• Task to carry out: When duplicating the records beneath this instruction, omit every picture and keep all else exact.

• Data shown:
*** Begin section ***

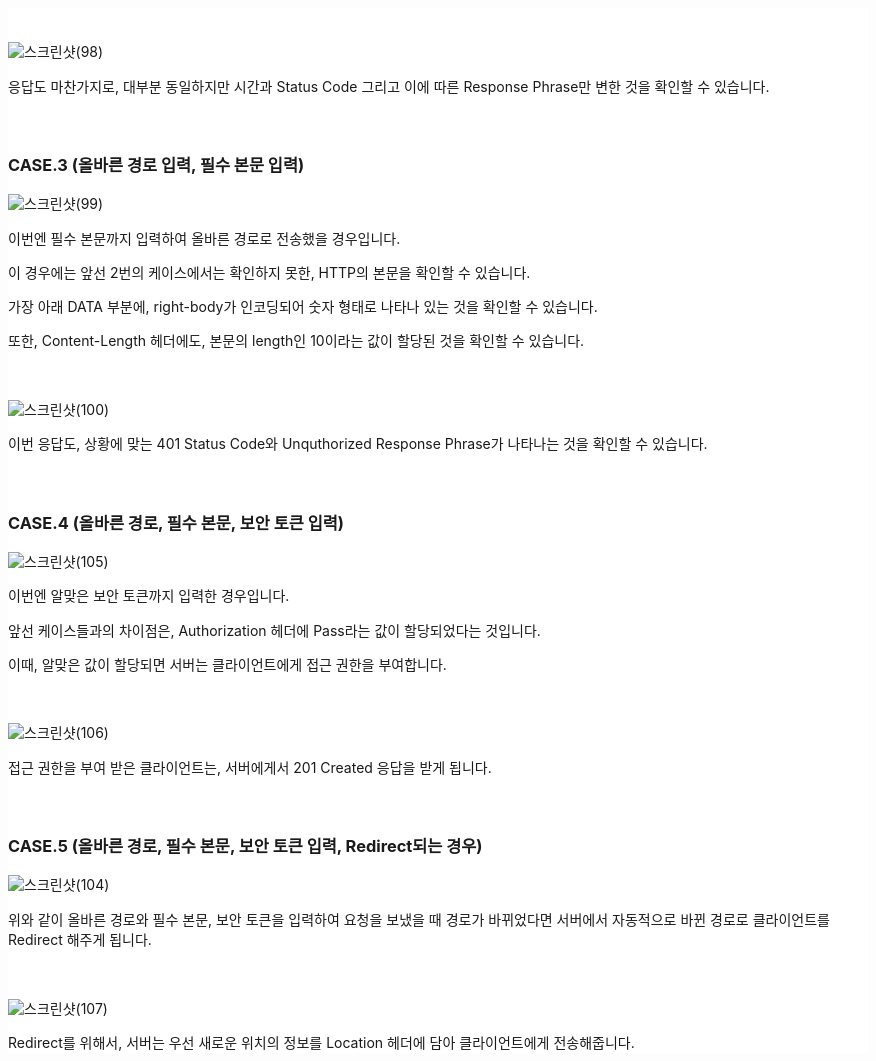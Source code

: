 <br />

![스크린샷(98)](https://github.com/RYUCHOHEE/ComputerNetwork/assets/155864402/ee94797b-26e6-4442-9d65-cb888354e574)

응답도 마찬가지로, 대부분 동일하지만 시간과 Status Code 그리고 이에 따른 Response Phrase만 변한 것을 확인할 수 있습니다.

<br />

### CASE.3 (올바른 경로 입력, 필수 본문 입력)

![스크린샷(99)](https://github.com/RYUCHOHEE/ComputerNetwork/assets/155864402/50d58579-557e-4618-8565-1720cb833588)

이번엔 필수 본문까지 입력하여 올바른 경로로 전송했을 경우입니다.

이 경우에는 앞선 2번의 케이스에서는 확인하지 못한, HTTP의 본문을 확인할 수 있습니다.

가장 아래 DATA 부분에, right-body가 인코딩되어 숫자 형태로 나타나 있는 것을 확인할 수 있습니다.

또한, Content-Length 헤더에도, 본문의 length인 10이라는 값이 할당된 것을 확인할 수 있습니다.

<br />

![스크린샷(100)](https://github.com/RYUCHOHEE/ComputerNetwork/assets/155864402/df23036e-f69c-4be9-b783-54a316d33fc1)

이번 응답도, 상황에 맞는 401 Status Code와 Unquthorized Response Phrase가 나타나는 것을 확인할 수 있습니다.

<br />

### CASE.4 (올바른 경로, 필수 본문, 보안 토큰 입력)

![스크린샷(105)](https://github.com/RYUCHOHEE/ComputerNetwork/assets/155864402/063722dd-37ac-4579-a225-cab7d2855ebf)

이번엔 알맞은 보안 토큰까지 입력한 경우입니다.

앞선 케이스들과의 차이점은, Authorization 헤더에 Pass라는 값이 할당되었다는 것입니다.

이때, 알맞은 값이 할당되면 서버는 클라이언트에게 접근 권한을 부여합니다.

<br />

![스크린샷(106)](https://github.com/RYUCHOHEE/ComputerNetwork/assets/155864402/71cdb655-cfb9-44d4-8b91-69cb1410f98a)

접근 권한을 부여 받은 클라이언트는, 서버에게서 201 Created 응답을 받게 됩니다.

<br />

### CASE.5 (올바른 경로, 필수 본문, 보안 토큰 입력, Redirect되는 경우)

![스크린샷(104)](https://github.com/RYUCHOHEE/ComputerNetwork/assets/155864402/b12d3f86-1e62-45fa-8bf1-bc097578466e)

위와 같이 올바른 경로와 필수 본문, 보안 토큰을 입력하여 요청을 보냈을 때 경로가 바뀌었다면 서버에서 자동적으로 바뀐 경로로 클라이언트를 Redirect 해주게 됩니다.

<br />

![스크린샷(107)](https://github.com/RYUCHOHEE/ComputerNetwork/assets/155864402/c344a696-dacf-43a2-9dba-b97beeefc099)

Redirect를 위해서, 서버는 우선 새로운 위치의 정보를 Location 헤더에 담아 클라이언트에게 전송해줍니다.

*** End section ***

• Reply to the task:
Source code

: <br />

![스크린샷(98)](https://github.com/RYUCHOHEE/ComputerNetwork/assets/155864402/ee94797b-26e6-4442-9d65-cb888354e574)

응답도 마찬가지로, 대부분 동일하지만 시간과 Status Code 그리고 이에 따른 Response Phrase만 변한 것을 확인할 수 있습니다.

<br />

### CASE.3 (올바른 경로 입력, 필수 본문 입력)

![스크린샷(99)](https://github.com/RYUCHOHEE/ComputerNetwork/assets/155864402/50d58579-557e-4618-8565-1720cb833588)

이번엔 필수 본문까지 입력하여 올바른 경로로 전송했을 경우입니다.

이 경우에는 앞선 2번의 케이스에서는 확인하지 못한, HTTP의 본문을 확인할 수 있습니다.

가장 아래 DATA 부분에, right-body가 인코딩되어 숫자 형태로 나타나 있는 것을 확인할 수 있습니다.

또한, Content-Length 헤더에도, 본문의 length인 10이라는 값이 할당된 것을 확인할 수 있습니다.

<br />

![스크린샷(100)](https://github.com/RYUCHOHEE/ComputerNetwork/assets/155864402/df23036e-f69c-4be9-b783-54a316d33fc1)

이번 응답도, 상황에 맞는 401 Status Code와 Unquthorized Response Phrase가 나타나는 것을 확인할 수 있습니다.

<br />

### CASE.4 (올바른 경로, 필수 본문, 보안 토큰 입력)

![스크린샷(105)](https://github.com/RYUCHOHEE/ComputerNetwork/assets/155864402/063722dd-37ac-4579-a225-cab7d2855ebf)

이번엔 알맞은 보안 토큰까지 입력한 경우입니다.

앞선 케이스들과의 차이점은, Authorization 헤더에 Pass라는 값이 할당되었다는 것입니다.

이때, 알맞은 값이 할당되면 서버는 클라이언트에게 접근 권한을 부여합니다.

<br />

![스크린샷(106)](https://github.com/RYUCHOHEE/ComputerNetwork/assets/155864402/71cdb655-cfb9-44d4-8b91-69cb1410f98a)

접근 권한을 부여 받은 클라이언트는, 서버에게서 201 Created 응답을 받게 됩니다.

<br />

### CASE.5 (올바른 경로, 필수 본문, 보안 토큰 입력, Redirect되는 경우)

![스크린샷(104)](https://github.com/RYUCHOHEE/ComputerNetwork/assets/155864402/b12d3f86-1e62-45fa-8bf1-bc097578466e)

위와 같이 올바른 경로와 필수 본문, 보안 토큰을 입력하여 요청을 보냈을 때 경로가 바뀌었다면 서버에서 자동적으로 바뀐 경로로 클라이언트를 Redirect 해주게 됩니다.

<br />

![스크린샷(107)](https://github.com/RYUCHOHEE/ComputerNetwork/assets/155864402/c344a696-dacf-43a2-9dba-b97beeefc099)

Redirect를 위해서, 서버는 우선 새로운 위치의 정보를 Location 헤더에 담아 클라이언트에게 전송해줍니다.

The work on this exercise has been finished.